A new level of excitement arose (albeit mixed with trepidation) and in November, 2006, Borland officially formed CodeGear as a wholly owned subsidiary from the Developer Tools Group.

Many saw this as a very positive sign that not only was the group of people working on the products going to stay, but they would manage their own company and focus solely on developer tools. To answer this, CodeGear released Delphi 2007 only four months later. While mostly a bug fix for Delphi 2006, it introduced a few nice IDE features and Blackfish SQL (a revamped JDataStore). But more importantly, it was a sign that the new company was active and committed to producing a quality product which addressed the customers' concerns.

A little over a year later, Embarcedero purchased the CodeGear division from Borland. Delphi had finally left the company that took it from learning tool, to serious programming language, to enterprise-wide development platform. But even with a full suite of languages and platform support and now with the backing of a company who really wanted the products, the story had another twist coming.

In 2008, Delphi 2009 for Win32 was released with unicode support--the most significant upgrade ever for the Delphi line. Strangely missing was the .NET component.

Meanwhile, another company, RemObjects (which had produced several Delphi libraries) had written the only other Pascal compiler on the planet (well, since Microsoft Pascal for DOS in the early 1990s), but instead of providing a rich development environment like Delphi, built it as a plug-in to Microsoft's Visual Studio IDE. This product was named Chrome. There was no upgrade path from Delphi Win32 or Delphi for .NET, but that was by design--they didn't want to bring along lots of historical baggage. Their release for Visual Studio 2005 had been slowly gaining ground.

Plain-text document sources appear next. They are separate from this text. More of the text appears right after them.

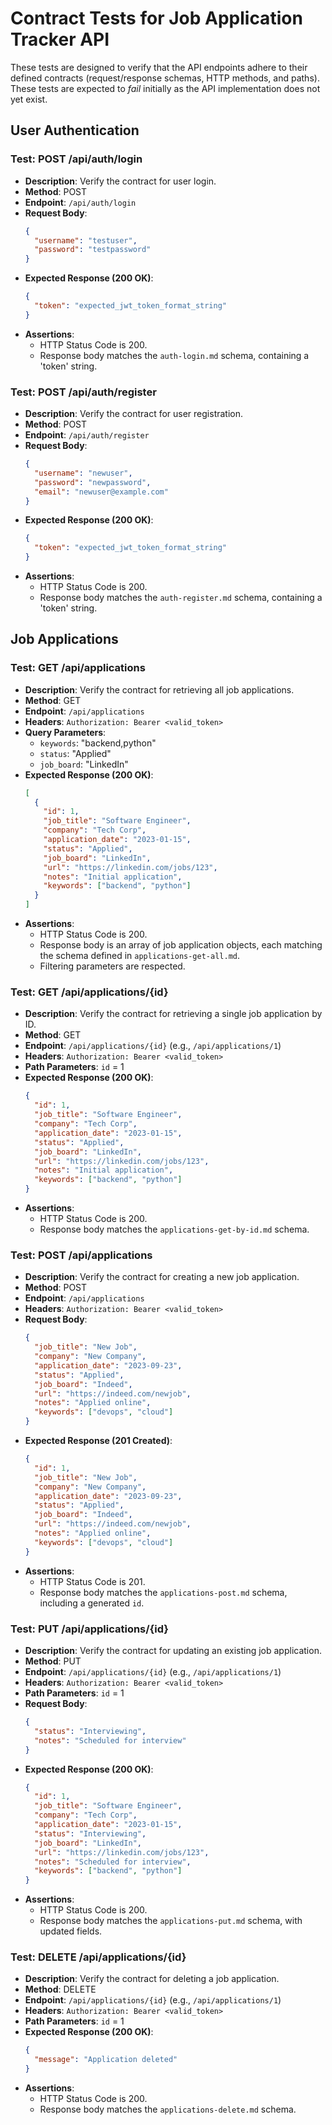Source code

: # Contract Tests for Job Application Tracker API

These tests are designed to verify that the API endpoints adhere to their defined contracts (request/response schemas, HTTP methods, and paths). These tests are expected to *fail* initially as the API implementation does not yet exist.

## User Authentication

### Test: POST /api/auth/login
- **Description**: Verify the contract for user login.
- **Method**: POST
- **Endpoint**: `/api/auth/login`
- **Request Body**:
  ```json
  {
    "username": "testuser",
    "password": "testpassword"
  }
  ```
- **Expected Response (200 OK)**:
  ```json
  {
    "token": "expected_jwt_token_format_string"
  }
  ```
- **Assertions**:
  - HTTP Status Code is 200.
  - Response body matches the `auth-login.md` schema, containing a 'token' string.

### Test: POST /api/auth/register
- **Description**: Verify the contract for user registration.
- **Method**: POST
- **Endpoint**: `/api/auth/register`
- **Request Body**:
  ```json
  {
    "username": "newuser",
    "password": "newpassword",
    "email": "newuser@example.com"
  }
  ```
- **Expected Response (200 OK)**:
  ```json
  {
    "token": "expected_jwt_token_format_string"
  }
  ```
- **Assertions**:
  - HTTP Status Code is 200.
  - Response body matches the `auth-register.md` schema, containing a 'token' string.

## Job Applications

### Test: GET /api/applications
- **Description**: Verify the contract for retrieving all job applications.
- **Method**: GET
- **Endpoint**: `/api/applications`
- **Headers**: `Authorization: Bearer <valid_token>`
- **Query Parameters**:
  - `keywords`: "backend,python"
  - `status`: "Applied"
  - `job_board`: "LinkedIn"
- **Expected Response (200 OK)**:
  ```json
  [
    {
      "id": 1,
      "job_title": "Software Engineer",
      "company": "Tech Corp",
      "application_date": "2023-01-15",
      "status": "Applied",
      "job_board": "LinkedIn",
      "url": "https://linkedin.com/jobs/123",
      "notes": "Initial application",
      "keywords": ["backend", "python"]
    }
  ]
  ```
- **Assertions**:
  - HTTP Status Code is 200.
  - Response body is an array of job application objects, each matching the schema defined in `applications-get-all.md`.
  - Filtering parameters are respected.

### Test: GET /api/applications/{id}
- **Description**: Verify the contract for retrieving a single job application by ID.
- **Method**: GET
- **Endpoint**: `/api/applications/{id}` (e.g., `/api/applications/1`)
- **Headers**: `Authorization: Bearer <valid_token>`
- **Path Parameters**: `id` = 1
- **Expected Response (200 OK)**:
  ```json
  {
    "id": 1,
    "job_title": "Software Engineer",
    "company": "Tech Corp",
    "application_date": "2023-01-15",
    "status": "Applied",
    "job_board": "LinkedIn",
    "url": "https://linkedin.com/jobs/123",
    "notes": "Initial application",
    "keywords": ["backend", "python"]
  }
  ```
- **Assertions**:
  - HTTP Status Code is 200.
  - Response body matches the `applications-get-by-id.md` schema.

### Test: POST /api/applications
- **Description**: Verify the contract for creating a new job application.
- **Method**: POST
- **Endpoint**: `/api/applications`
- **Headers**: `Authorization: Bearer <valid_token>`
- **Request Body**:
  ```json
  {
    "job_title": "New Job",
    "company": "New Company",
    "application_date": "2023-09-23",
    "status": "Applied",
    "job_board": "Indeed",
    "url": "https://indeed.com/newjob",
    "notes": "Applied online",
    "keywords": ["devops", "cloud"]
  }
  ```
- **Expected Response (201 Created)**:
  ```json
  {
    "id": 1,
    "job_title": "New Job",
    "company": "New Company",
    "application_date": "2023-09-23",
    "status": "Applied",
    "job_board": "Indeed",
    "url": "https://indeed.com/newjob",
    "notes": "Applied online",
    "keywords": ["devops", "cloud"]
  }
  ```
- **Assertions**:
  - HTTP Status Code is 201.
  - Response body matches the `applications-post.md` schema, including a generated `id`.

### Test: PUT /api/applications/{id}
- **Description**: Verify the contract for updating an existing job application.
- **Method**: PUT
- **Endpoint**: `/api/applications/{id}` (e.g., `/api/applications/1`)
- **Headers**: `Authorization: Bearer <valid_token>`
- **Path Parameters**: `id` = 1
- **Request Body**:
  ```json
  {
    "status": "Interviewing",
    "notes": "Scheduled for interview"
  }
  ```
- **Expected Response (200 OK)**:
  ```json
  {
    "id": 1,
    "job_title": "Software Engineer",
    "company": "Tech Corp",
    "application_date": "2023-01-15",
    "status": "Interviewing",
    "job_board": "LinkedIn",
    "url": "https://linkedin.com/jobs/123",
    "notes": "Scheduled for interview",
    "keywords": ["backend", "python"]
  }
  ```
- **Assertions**:
  - HTTP Status Code is 200.
  - Response body matches the `applications-put.md` schema, with updated fields.

### Test: DELETE /api/applications/{id}
- **Description**: Verify the contract for deleting a job application.
- **Method**: DELETE
- **Endpoint**: `/api/applications/{id}` (e.g., `/api/applications/1`)
- **Headers**: `Authorization: Bearer <valid_token>`
- **Path Parameters**: `id` = 1
- **Expected Response (200 OK)**:
  ```json
  {
    "message": "Application deleted"
  }
  ```
- **Assertions**:
  - HTTP Status Code is 200.
  - Response body matches the `applications-delete.md` schema.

Then in October, 2008, RemObjects and CodeGear jointly announced Delphi Prisim which was the Delphi IDE coupled with RemObjects Pascal compiler for .NET, or version 3 of Chrome that works either in Delphi or as a plug-in to Visual Studio 2008.

The story will continue, no doubt, for several more years. I am still developing most everything in Win32 Delphi--as a vast number of Delphi developers are. I suppose someday, Microsoft will force the issue and stop supporting the platform, but when I look at the applications stil coming from them, I'm not worried that it will be any time soon.

The .NET platform is well-engineered and has lots of features built-in that currently require 3rd-party libraries or lots of programming for equivalent functionality in Win32. I am excited about learning the new technology, but there is always a learning curve and there must be a good reason to move.

For now, I will continue to support and trust the Delphi product line. I still believe it is a very solid product and I also believe there will be a company behind it for quite some time.